Governor Murphy Files Clean Cars Proposal

By: Savannah Scarborough, Follow South Jersey Intern

SOUTH JERSEY – As a part of Governor Phil Murphy’s goal to have 100 percent zero-emission cars by 2035, he has filed the Advanced Clean Cars II (ACCII) proposal with the Office of Administrative Law to require all vehicle manufacturers to make zero-emission vehicles an increasing percentage of their new light-duty vehicle sales.

“By filing the ACCII proposal, we build upon our nation-leading record of bold climate action while delivering on our promise to utilize every tool at our disposal to combat the intensifying climate crisis,” said Governor Murphy. 

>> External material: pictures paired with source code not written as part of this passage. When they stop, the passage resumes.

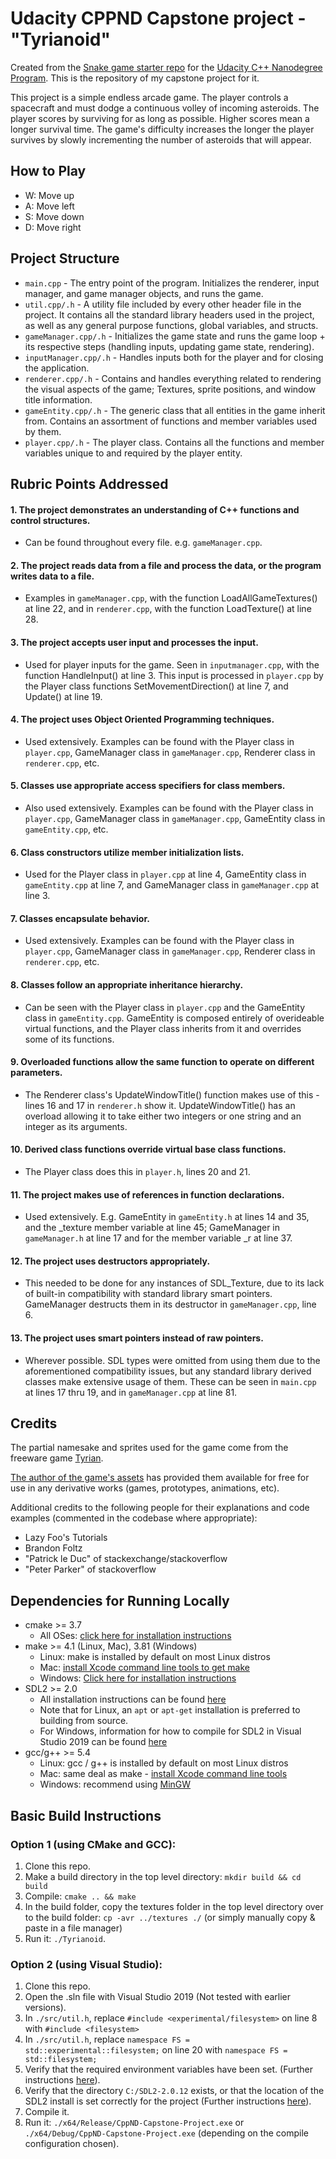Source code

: # Udacity CPPND Capstone project - "Tyrianoid"

Created from the [Snake game starter repo](https://github.com/udacity/CppND-Capstone-Snake-Game) for the [Udacity C++ Nanodegree Program](https://www.udacity.com/course/c-plus-plus-nanodegree--nd213).
This is the repository of my capstone project for it.

This project is a simple endless arcade game. The player controls a spacecraft and must dodge a continuous volley of incoming asteroids.
The player scores by surviving for as long as possible. Higher scores mean a longer survival time. The game's difficulty increases the longer the player survives by slowly incrementing the number of asteroids that will appear.

## How to Play

- W: Move up
- A: Move left
- S: Move down
- D: Move right

## Project Structure

- `main.cpp` - The entry point of the program. Initializes the renderer, input manager, and game manager objects, and runs the game.
- `util.cpp/.h` - A utility file included by every other header file in the project. It contains all the standard library headers used in the project, as well as any general purpose functions, global variables, and structs.
- `gameManager.cpp/.h` - Initializes the game state and runs the game loop + its respective steps (handling inputs, updating game state, rendering).
- `inputManager.cpp/.h` - Handles inputs both for the player and for closing the application.
- `renderer.cpp/.h` - Contains and handles everything related to rendering the visual aspects of the game; Textures, sprite positions, and window title information.
- `gameEntity.cpp/.h` - The generic class that all entities in the game inherit from. Contains an assortment of functions and member variables used by them.
- `player.cpp/.h` - The player class. Contains all the functions and member variables unique to and required by the player entity.

## Rubric Points Addressed

#### 1. The project demonstrates an understanding of C++ functions and control structures.
  * Can be found throughout every file. e.g. `gameManager.cpp`.
#### 2. The project reads data from a file and process the data, or the program writes data to a file.
  * Examples in `gameManager.cpp`, with the function LoadAllGameTextures() at line 22, and in `renderer.cpp`, with the function LoadTexture() at line 28.
#### 3. The project accepts user input and processes the input.
  * Used for player inputs for the game. Seen in `inputmanager.cpp`, with the function HandleInput() at line 3. This input is processed in `player.cpp` by the Player class functions SetMovementDirection() at line 7, and Update() at line 19.
#### 4. The project uses Object Oriented Programming techniques.
  * Used extensively. Examples can be found with the Player class in `player.cpp`, GameManager class in `gameManager.cpp`, Renderer class in `renderer.cpp`, etc.
#### 5. Classes use appropriate access specifiers for class members.
  * Also used extensively. Examples can be found with the Player class in `player.cpp`, GameManager class in `gameManager.cpp`, GameEntity class in `gameEntity.cpp`, etc.
#### 6. Class constructors utilize member initialization lists.
  * Used for the Player class in `player.cpp` at line 4, GameEntity class in `gameEntity.cpp` at line 7, and GameManager class in `gameManager.cpp` at line 3.
#### 7. Classes encapsulate behavior.
  * Used extensively. Examples can be found with the Player class in `player.cpp`, GameManager class in `gameManager.cpp`, Renderer class in `renderer.cpp`, etc.
#### 8. Classes follow an appropriate inheritance hierarchy.
  * Can be seen with the Player class in `player.cpp` and the GameEntity class in `gameEntity.cpp`. GameEntity is composed entirely of overideable virtual functions, and the Player class inherits from it and overrides some of its functions.
#### 9. Overloaded functions allow the same function to operate on different parameters.
  * The Renderer class's UpdateWindowTitle() function makes use of this - lines 16 and 17 in `renderer.h` show it. UpdateWindowTitle() has an overload allowing it to take either two integers or one string and an integer as its arguments.
#### 10. Derived class functions override virtual base class functions.
  * The Player class does this in `player.h`, lines 20 and 21.
#### 11. The project makes use of references in function declarations.
  * Used extensively. E.g. GameEntity in `gameEntity.h` at lines 14 and 35, and the _texture member variable at line 45; GameManager in `gameManager.h` at line 17 and for the member variable _r at line 37.
#### 12. The project uses destructors appropriately.
  * This needed to be done for any instances of SDL_Texture, due to its lack of built-in compatibility with standard library smart pointers. GameManager destructs them in its destructor in `gameManager.cpp`, line 6.
#### 13. The project uses smart pointers instead of raw pointers.
  * Wherever possible. SDL types were omitted from using them due to the aforementioned compatibility issues, but any standard library derived classes make extensive usage of them. These can be seen in `main.cpp` at lines 17 thru 19, and in `gameManager.cpp` at line 81.

## Credits

The partial namesake and sprites used for the game come from the freeware game [Tyrian](https://www.gog.com/game/tyrian_2000). 

[The author of the game's assets](https://lostgarden.home.blog/2007/04/05/free-game-graphics-tyrian-ships-and-tiles/) has provided them available
for free for use in any derivative works (games, prototypes, animations, etc).

Additional credits to the following people for their explanations and code examples (commented in the codebase where appropriate):
- Lazy Foo's Tutorials
- Brandon Foltz
- "Patrick le Duc" of stackexchange/stackoverflow
- "Peter Parker" of stackoverflow

## Dependencies for Running Locally
* cmake >= 3.7
  * All OSes: [click here for installation instructions](https://cmake.org/install/)
* make >= 4.1 (Linux, Mac), 3.81 (Windows)
  * Linux: make is installed by default on most Linux distros
  * Mac: [install Xcode command line tools to get make](https://developer.apple.com/xcode/features/)
  * Windows: [Click here for installation instructions](http://gnuwin32.sourceforge.net/packages/make.htm)
* SDL2 >= 2.0
  * All installation instructions can be found [here](https://wiki.libsdl.org/Installation)
  * Note that for Linux, an `apt` or `apt-get` installation is preferred to building from source.
  * For Windows, information for how to compile for SDL2 in Visual Studio 2019 can be found [here](https://lazyfoo.net/tutorials/SDL/01_hello_SDL/windows/msvc2019/index.php)
* gcc/g++ >= 5.4
  * Linux: gcc / g++ is installed by default on most Linux distros
  * Mac: same deal as make - [install Xcode command line tools](https://developer.apple.com/xcode/features/)
  * Windows: recommend using [MinGW](http://www.mingw.org/)

## Basic Build Instructions
### Option 1 (using CMake and GCC):

1. Clone this repo.
2. Make a build directory in the top level directory: `mkdir build && cd build`
3. Compile: `cmake .. && make`
4. In the build folder, copy the textures folder in the top level directory over to the build folder: `cp -avr ../textures ./` (or simply manually copy & paste in a file manager)
5. Run it: `./Tyrianoid`.

### Option 2 (using Visual Studio):

1. Clone this repo.
2. Open the .sln file with Visual Studio 2019 (Not tested with earlier versions).
3. In `./src/util.h`, replace `#include <experimental/filesystem>` on line 8 with `#include <filesystem>`
4. In `./src/util.h`, replace `namespace FS = std::experimental::filesystem;` on line 20 with `namespace FS = std::filesystem;`
5. Verify that the required environment variables have been set. (Further instructions [here](https://lazyfoo.net/tutorials/SDL/01_hello_SDL/windows/msvc2019/index.php)).
6. Verify that the directory `C:/SDL2-2.0.12` exists, or that the location of the SDL2 install is set correctly for the project (Further instructions [here](https://lazyfoo.net/tutorials/SDL/01_hello_SDL/windows/msvc2019/index.php)).
7. Compile it.
8. Run it: `./x64/Release/CppND-Capstone-Project.exe` or `./x64/Debug/CppND-Capstone-Project.exe` (depending on the compile configuration chosen).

The ACCII rule does not hold any requirements for consumers or car dealers. Furthermore, manufacturers have full compliance flexibilities, including a credit trading mechanism. 

The new proposal comes after Governor Murphy’s 2023 Climate Address in February which addressed the Department of Environmental Protection and its role in beginning stakeholding on ACCII to propose the newly announced rules this month. 

According to EDF Energy, a significant benefit of electric vehicles is their contribution to improving air quality throughout towns and cities since electric vehicles produce no carbon dioxide emissions when driving, reducing a considerable amount of air pollution. 

“Our commitment to bringing the ACCII proposal to fruition is a commitment to every New Jersey family and the air they breathe, air that will be cleaner and healthier tomorrow thanks to the steps we’re taking to reduce emissions today. That commitment is underscored by our signing of the ZEV Declaration, which recognizes that New Jersey is just one crucial piece of our global response to climate change.”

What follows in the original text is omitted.